American baseball player (1865–1940)

Parke B. Swartzel (November 21, 1865 – January 3, 1940) was an American professional baseball pitcher who played one season in Major League Baseball for the American Association's Kansas City Cowboys in . In addition to his one major league season, he played six seasons of professional baseball at the minor league level.

==Career==
Born on November 21, 1865, as Parke B. Swartzel in Knightstown, Indiana, US, he began his first of professional baseball season in 1886, at the age of 20, with the Leavenworth Soldiers of the Western League. He began the 1887 season with the Soldiers, however he is also credited with playing for the Lincoln Tree Planters, another Western League team. For the 1888 season, Swartzel played for the Kansas City Blues of the Western Association, a class-A level league.

His only season in Major League Baseball came in 1889 with the Kansas City Cowboys of the American Association.

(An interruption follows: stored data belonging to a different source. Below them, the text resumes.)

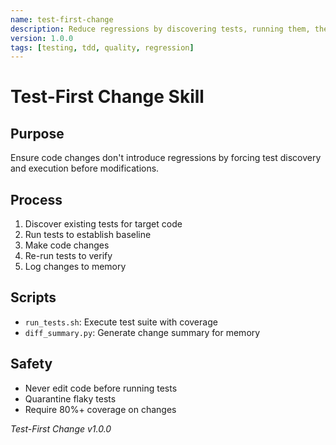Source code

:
 ```yaml
---
name: test-first-change
description: Reduce regressions by discovering tests, running them, then editing code
version: 1.0.0
tags: [testing, tdd, quality, regression]
---
```


# Test-First Change Skill

## Purpose
Ensure code changes don't introduce regressions by forcing test discovery and execution before modifications.

## Process
1. Discover existing tests for target code
2. Run tests to establish baseline
3. Make code changes
4. Re-run tests to verify
5. Log changes to memory

## Scripts
- `run_tests.sh`: Execute test suite with coverage
- `diff_summary.py`: Generate change summary for memory

## Safety
- Never edit code before running tests
- Quarantine flaky tests
- Require 80%+ coverage on changes

*Test-First Change v1.0.0*
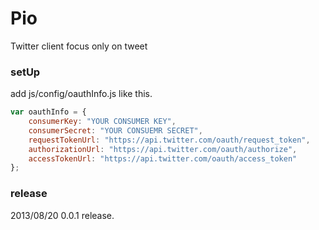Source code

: Pio
===

Twitter client focus only on tweet

### setUp
add js/config/oauthInfo.js like this.

``` javascript
var oauthInfo = {
    consumerKey: "YOUR CONSUMER KEY",
    consumerSecret: "YOUR CONSUEMR SECRET",
    requestTokenUrl: "https://api.twitter.com/oauth/request_token",
    authorizationUrl: "https://api.twitter.com/oauth/authorize",
    accessTokenUrl: "https://api.twitter.com/oauth/access_token"
};
```

### release
2013/08/20 0.0.1 release.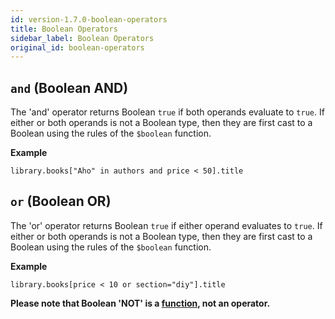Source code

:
 ```yaml
---
id: version-1.7.0-boolean-operators
title: Boolean Operators
sidebar_label: Boolean Operators
original_id: boolean-operators
---
```


## `and` (Boolean AND)

The 'and' operator returns Boolean `true` if both operands evaluate to `true`.  If either or both operands is not a Boolean type, then they are first cast to a Boolean using the rules of the `$boolean` function.

__Example__

`library.books["Aho" in authors and price < 50].title`

## `or` (Boolean OR)

The 'or' operator returns Boolean `true` if either operand evaluates to `true`.  If either or both operands is not a Boolean type, then they are first cast to a Boolean using the rules of the `$boolean` function.

__Example__

`library.books[price < 10 or section="diy"].title`

__Please note that Boolean 'NOT' is a [function](boolean-functions#not), not an operator.__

He made his major league debut on April 17, a 7–4 victory over the Louisville Colonels in the team's season opener. The Cowboys finished the season with a win–loss record of 55–82 with two ties with Swartzel making 48 appearances as a pitcher, starting 47 and completing 45. Swartzel had a win–loss record of 19–27, 147 strikeouts and a 4.32 ERA, in 4101/3 innings pitched, and allowed a league-leading 481 hits, and 21 home runs, along with 334 runs, 197 earned runs and 117 bases on balls. He made his final major league appearance on October 14, a 7–5 victory over the Colonels.

Swartzel returned the Blues for the 1890 and 1891 seasons, then split the 1892 season with the Rochester Flour Cities of the Eastern League and the Minneapolis Minnies of the Western league. This was his last season, on record, of his professional baseball career, although he was noted to have been released by the Grand Rapids Rustlers of the Western League in May 1896. He died on January 3, 1940, in Los Angeles, California, US, and is interred at Forest Lawn Cemetery in Glendale, California.